Quindell is a stock that I have a bit of an obsession with. The main reason behind this is that (regardless of having a long position in the stock) Quindell is in a war zone currently between bulls and bears. This stock is so exciting at the moment that I'm seriously considering writing some "cliterature" on the subject.


Now, the subject for today is technical analysis on the stock and how I've had to change my tune in regards to how I look at Quindell. I was the individual who used to post weekly technical analysis updates for Quindell on LSE and anyone who ever saw one of these would know that I used to look at the following indicators: MACD, KDJ, CCI, RSI and volume based candlestick movements.


Many people are now under the impression that technical analysis on the stock is useless, but actually it can still yield useful results, but you have to change how you assess the underlying ground on which the company has been shunted onto:


1. Standard indicators (MACD, CCI, KDJ, etc):

These indicators still seem to be useful if you're trading intra-daily, but otherwise they don't provide the same level of insight that they once used to. There are two reason for this, the first one is that they require a decent level of daily volume in order to be accurate and in the summer volume tends to fall across the board, reducing the accuracy of these indicators on all time frames.
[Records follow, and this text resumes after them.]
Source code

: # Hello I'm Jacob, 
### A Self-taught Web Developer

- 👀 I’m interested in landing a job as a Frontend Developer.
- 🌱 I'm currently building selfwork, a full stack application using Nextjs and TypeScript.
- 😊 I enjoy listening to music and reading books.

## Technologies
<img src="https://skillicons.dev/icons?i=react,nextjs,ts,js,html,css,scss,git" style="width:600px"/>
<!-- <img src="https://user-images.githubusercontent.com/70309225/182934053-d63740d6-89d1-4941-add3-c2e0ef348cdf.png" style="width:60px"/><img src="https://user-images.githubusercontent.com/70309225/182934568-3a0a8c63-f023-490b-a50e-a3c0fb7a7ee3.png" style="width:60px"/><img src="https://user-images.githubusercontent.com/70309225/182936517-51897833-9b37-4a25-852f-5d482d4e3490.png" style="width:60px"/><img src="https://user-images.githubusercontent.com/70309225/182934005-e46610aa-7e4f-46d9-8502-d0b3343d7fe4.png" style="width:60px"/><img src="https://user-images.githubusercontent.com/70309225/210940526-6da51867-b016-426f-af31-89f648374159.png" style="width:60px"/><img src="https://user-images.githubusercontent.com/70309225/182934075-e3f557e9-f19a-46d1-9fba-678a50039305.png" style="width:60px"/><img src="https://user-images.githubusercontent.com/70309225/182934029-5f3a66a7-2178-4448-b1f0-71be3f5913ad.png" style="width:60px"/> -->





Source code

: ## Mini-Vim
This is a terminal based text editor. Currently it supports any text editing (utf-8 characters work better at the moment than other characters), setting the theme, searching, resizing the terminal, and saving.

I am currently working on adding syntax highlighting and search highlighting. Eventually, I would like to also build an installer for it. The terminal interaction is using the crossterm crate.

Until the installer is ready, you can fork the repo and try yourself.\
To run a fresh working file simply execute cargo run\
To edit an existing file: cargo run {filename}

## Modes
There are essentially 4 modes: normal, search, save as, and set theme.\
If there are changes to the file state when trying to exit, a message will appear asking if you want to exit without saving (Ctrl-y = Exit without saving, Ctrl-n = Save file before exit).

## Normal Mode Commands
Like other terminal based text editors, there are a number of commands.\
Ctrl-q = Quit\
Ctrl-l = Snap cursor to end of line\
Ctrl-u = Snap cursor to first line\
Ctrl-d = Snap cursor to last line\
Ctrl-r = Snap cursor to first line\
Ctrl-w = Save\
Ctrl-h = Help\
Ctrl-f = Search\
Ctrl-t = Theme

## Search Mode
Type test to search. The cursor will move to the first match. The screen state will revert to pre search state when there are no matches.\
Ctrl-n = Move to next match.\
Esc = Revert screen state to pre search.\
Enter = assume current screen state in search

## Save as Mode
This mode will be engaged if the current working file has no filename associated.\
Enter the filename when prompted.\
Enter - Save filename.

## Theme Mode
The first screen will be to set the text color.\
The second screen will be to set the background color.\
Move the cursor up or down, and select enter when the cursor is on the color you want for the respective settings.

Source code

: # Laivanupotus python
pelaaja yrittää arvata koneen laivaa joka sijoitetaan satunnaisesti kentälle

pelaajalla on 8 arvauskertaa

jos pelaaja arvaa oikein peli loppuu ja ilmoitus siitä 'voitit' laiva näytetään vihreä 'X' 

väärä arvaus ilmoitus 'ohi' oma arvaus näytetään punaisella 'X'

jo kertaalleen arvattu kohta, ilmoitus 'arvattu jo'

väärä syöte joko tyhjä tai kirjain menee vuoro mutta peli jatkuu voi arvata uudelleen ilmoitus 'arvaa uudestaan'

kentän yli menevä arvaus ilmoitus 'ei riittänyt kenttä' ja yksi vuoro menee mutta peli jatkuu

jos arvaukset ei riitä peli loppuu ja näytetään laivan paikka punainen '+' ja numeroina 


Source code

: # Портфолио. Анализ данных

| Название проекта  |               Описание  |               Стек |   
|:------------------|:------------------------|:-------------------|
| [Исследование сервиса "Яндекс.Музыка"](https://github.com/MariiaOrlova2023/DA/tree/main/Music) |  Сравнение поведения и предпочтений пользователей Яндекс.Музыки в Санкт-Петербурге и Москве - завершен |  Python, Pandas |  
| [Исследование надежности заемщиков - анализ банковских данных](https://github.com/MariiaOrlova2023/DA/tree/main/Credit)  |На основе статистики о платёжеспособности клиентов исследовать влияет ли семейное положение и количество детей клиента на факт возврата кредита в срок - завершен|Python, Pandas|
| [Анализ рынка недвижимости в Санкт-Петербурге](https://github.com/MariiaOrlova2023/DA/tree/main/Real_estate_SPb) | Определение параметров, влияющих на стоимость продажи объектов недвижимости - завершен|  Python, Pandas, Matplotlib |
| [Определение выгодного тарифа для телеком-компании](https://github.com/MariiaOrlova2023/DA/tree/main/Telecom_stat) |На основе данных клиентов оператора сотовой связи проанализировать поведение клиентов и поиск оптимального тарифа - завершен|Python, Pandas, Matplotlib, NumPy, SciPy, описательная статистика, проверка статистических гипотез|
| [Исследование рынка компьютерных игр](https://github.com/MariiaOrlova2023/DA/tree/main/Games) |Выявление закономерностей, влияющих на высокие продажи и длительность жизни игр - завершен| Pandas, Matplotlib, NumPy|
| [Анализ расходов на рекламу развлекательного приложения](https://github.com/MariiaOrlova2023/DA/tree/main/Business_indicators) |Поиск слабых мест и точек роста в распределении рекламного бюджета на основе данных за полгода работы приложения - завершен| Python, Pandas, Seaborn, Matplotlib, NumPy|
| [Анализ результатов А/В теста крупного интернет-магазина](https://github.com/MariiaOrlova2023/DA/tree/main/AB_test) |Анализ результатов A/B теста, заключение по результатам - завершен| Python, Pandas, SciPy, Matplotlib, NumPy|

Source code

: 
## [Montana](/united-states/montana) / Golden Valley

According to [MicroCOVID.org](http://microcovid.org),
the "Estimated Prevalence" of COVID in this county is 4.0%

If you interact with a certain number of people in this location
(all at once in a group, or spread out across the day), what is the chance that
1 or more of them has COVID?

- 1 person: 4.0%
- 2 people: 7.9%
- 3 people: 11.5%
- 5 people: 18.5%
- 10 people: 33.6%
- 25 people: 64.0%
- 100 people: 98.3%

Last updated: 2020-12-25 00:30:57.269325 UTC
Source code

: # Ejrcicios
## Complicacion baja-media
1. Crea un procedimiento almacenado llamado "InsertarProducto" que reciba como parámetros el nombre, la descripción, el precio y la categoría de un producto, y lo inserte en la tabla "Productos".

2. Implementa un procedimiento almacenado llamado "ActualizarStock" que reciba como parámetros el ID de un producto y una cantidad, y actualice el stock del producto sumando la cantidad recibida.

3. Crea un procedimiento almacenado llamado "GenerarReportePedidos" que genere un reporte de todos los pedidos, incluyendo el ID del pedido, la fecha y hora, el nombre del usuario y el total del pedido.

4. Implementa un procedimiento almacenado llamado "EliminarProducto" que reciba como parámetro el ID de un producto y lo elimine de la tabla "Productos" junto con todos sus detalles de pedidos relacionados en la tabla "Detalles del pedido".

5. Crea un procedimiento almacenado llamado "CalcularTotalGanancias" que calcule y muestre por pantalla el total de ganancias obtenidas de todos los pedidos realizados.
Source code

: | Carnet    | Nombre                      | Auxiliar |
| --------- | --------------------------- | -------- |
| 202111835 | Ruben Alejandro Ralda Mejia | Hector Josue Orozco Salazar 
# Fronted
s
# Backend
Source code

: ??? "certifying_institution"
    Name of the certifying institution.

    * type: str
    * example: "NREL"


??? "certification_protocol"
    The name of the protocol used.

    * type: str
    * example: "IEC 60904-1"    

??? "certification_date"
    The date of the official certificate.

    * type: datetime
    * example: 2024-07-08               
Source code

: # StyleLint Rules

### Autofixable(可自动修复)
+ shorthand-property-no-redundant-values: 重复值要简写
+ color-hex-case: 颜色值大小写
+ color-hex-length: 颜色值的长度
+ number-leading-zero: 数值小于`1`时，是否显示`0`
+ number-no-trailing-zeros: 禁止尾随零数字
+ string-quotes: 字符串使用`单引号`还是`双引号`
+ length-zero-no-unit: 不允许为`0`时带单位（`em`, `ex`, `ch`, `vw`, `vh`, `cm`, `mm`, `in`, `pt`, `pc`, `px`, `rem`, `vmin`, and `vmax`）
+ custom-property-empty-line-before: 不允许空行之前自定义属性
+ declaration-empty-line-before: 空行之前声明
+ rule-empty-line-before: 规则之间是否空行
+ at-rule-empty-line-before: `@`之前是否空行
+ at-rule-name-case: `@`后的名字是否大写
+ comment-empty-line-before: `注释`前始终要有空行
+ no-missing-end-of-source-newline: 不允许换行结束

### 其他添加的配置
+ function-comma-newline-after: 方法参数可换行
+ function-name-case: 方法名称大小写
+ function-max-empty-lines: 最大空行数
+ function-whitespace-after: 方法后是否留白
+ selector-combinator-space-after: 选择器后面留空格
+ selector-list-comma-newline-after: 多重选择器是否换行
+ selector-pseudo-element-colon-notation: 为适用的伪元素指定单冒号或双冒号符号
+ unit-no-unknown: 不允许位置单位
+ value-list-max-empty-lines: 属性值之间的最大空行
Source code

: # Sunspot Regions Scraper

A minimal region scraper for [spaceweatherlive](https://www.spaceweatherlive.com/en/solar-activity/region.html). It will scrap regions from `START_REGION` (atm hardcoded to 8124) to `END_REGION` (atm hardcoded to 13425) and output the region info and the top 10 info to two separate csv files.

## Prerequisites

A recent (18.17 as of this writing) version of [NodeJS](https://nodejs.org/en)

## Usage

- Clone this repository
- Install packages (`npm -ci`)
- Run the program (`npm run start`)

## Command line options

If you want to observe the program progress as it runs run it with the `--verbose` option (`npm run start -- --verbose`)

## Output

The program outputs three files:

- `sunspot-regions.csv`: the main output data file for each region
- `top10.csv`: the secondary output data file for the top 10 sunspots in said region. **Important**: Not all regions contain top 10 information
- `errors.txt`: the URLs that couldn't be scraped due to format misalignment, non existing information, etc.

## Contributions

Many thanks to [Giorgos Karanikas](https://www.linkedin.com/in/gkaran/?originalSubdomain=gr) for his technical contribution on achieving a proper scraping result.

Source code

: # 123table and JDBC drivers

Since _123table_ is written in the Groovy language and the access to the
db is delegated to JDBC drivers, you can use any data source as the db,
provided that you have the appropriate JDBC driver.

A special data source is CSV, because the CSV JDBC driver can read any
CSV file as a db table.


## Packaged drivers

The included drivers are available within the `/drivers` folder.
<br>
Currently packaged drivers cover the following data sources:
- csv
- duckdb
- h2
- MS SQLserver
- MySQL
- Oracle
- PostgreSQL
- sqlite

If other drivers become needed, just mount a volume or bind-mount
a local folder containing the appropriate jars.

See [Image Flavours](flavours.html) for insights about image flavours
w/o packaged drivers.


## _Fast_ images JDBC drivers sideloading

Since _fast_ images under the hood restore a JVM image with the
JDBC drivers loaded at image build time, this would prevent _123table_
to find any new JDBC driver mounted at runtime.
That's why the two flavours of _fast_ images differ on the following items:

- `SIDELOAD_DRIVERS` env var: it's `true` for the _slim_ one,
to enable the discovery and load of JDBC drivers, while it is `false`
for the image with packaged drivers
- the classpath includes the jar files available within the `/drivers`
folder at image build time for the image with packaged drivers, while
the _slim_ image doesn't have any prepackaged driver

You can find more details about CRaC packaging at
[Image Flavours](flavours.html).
The second point is that these indicators have a tendency to become useless when the bid and ask become loaded by shorting influence.


2. Charting:


This is where I believe we can still usefully use technical analysis. Resistance and support levels combined with volume based analysis (my next point) are excellent ways in which we can still try to predict the future using technical analysis.


Let's take Quindell at the moment as an example:


200p throughout the latter half of July was the old support line, with 220p being the main resistance at that point. Currently, we have a major support line at 140p and a minor support line at 160p with the next line of resistance to break being at 180p and from there it will be a pretty quick run up again towards 200p, due to very low volume resistance lines between 180p and 200p


3. Volume:


Volume is a particularly useful thing to watch, because it helps to guide us towards what impact  events have on the underlying sentiment of Quindell. Also, without it we end up in a sticky situation whereby trading slows on tightening spreads (primary traders tighten things up to create volume) and if (like I do) you believe that the short interest in the company is systematically loading up the sell side of the book on occasion, this can cause very fast movements towards to downside.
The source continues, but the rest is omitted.